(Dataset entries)
※ ※ ※
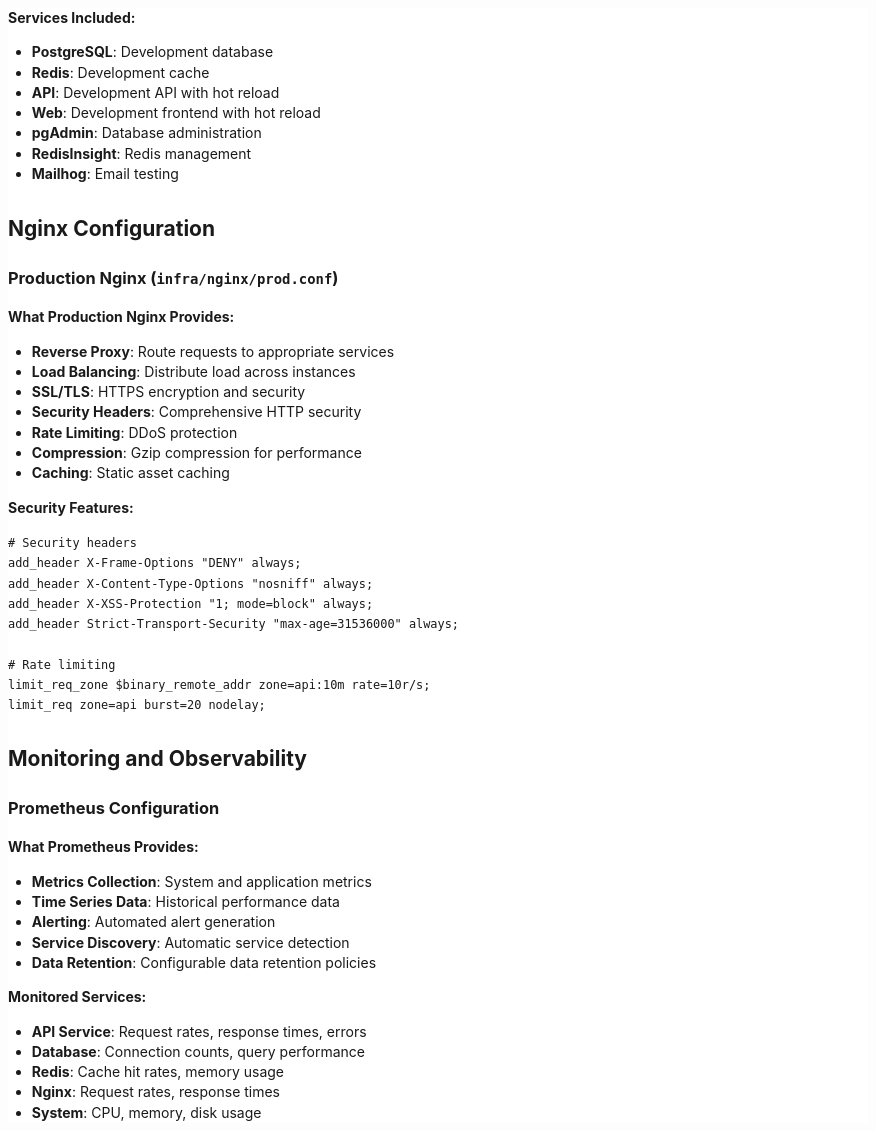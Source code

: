 **Services Included:**

- **PostgreSQL**: Development database
- **Redis**: Development cache
- **API**: Development API with hot reload
- **Web**: Development frontend with hot reload
- **pgAdmin**: Database administration
- **RedisInsight**: Redis management
- **Mailhog**: Email testing

## Nginx Configuration

### **Production Nginx (`infra/nginx/prod.conf`)**

**What Production Nginx Provides:**

- **Reverse Proxy**: Route requests to appropriate services
- **Load Balancing**: Distribute load across instances
- **SSL/TLS**: HTTPS encryption and security
- **Security Headers**: Comprehensive HTTP security
- **Rate Limiting**: DDoS protection
- **Compression**: Gzip compression for performance
- **Caching**: Static asset caching

**Security Features:**

```nginx
# Security headers
add_header X-Frame-Options "DENY" always;
add_header X-Content-Type-Options "nosniff" always;
add_header X-XSS-Protection "1; mode=block" always;
add_header Strict-Transport-Security "max-age=31536000" always;

# Rate limiting
limit_req_zone $binary_remote_addr zone=api:10m rate=10r/s;
limit_req zone=api burst=20 nodelay;
```

## Monitoring and Observability

### **Prometheus Configuration**

**What Prometheus Provides:**

- **Metrics Collection**: System and application metrics
- **Time Series Data**: Historical performance data
- **Alerting**: Automated alert generation
- **Service Discovery**: Automatic service detection
- **Data Retention**: Configurable data retention policies

**Monitored Services:**

- **API Service**: Request rates, response times, errors
- **Database**: Connection counts, query performance
- **Redis**: Cache hit rates, memory usage
- **Nginx**: Request rates, response times
- **System**: CPU, memory, disk usage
※ ※ ※
Beginning at the line above with "- **Redis**: Development cache" and finishing at the line with "- **Rate Limiting**: DDoS protection", return each line exactly and return nothing else.

- **Redis**: Development cache
- **API**: Development API with hot reload
- **Web**: Development frontend with hot reload
- **pgAdmin**: Database administration
- **RedisInsight**: Redis management
- **Mailhog**: Email testing

## Nginx Configuration

### **Production Nginx (`infra/nginx/prod.conf`)**

**What Production Nginx Provides:**

- **Reverse Proxy**: Route requests to appropriate services
- **Load Balancing**: Distribute load across instances
- **SSL/TLS**: HTTPS encryption and security
- **Security Headers**: Comprehensive HTTP security
- **Rate Limiting**: DDoS protection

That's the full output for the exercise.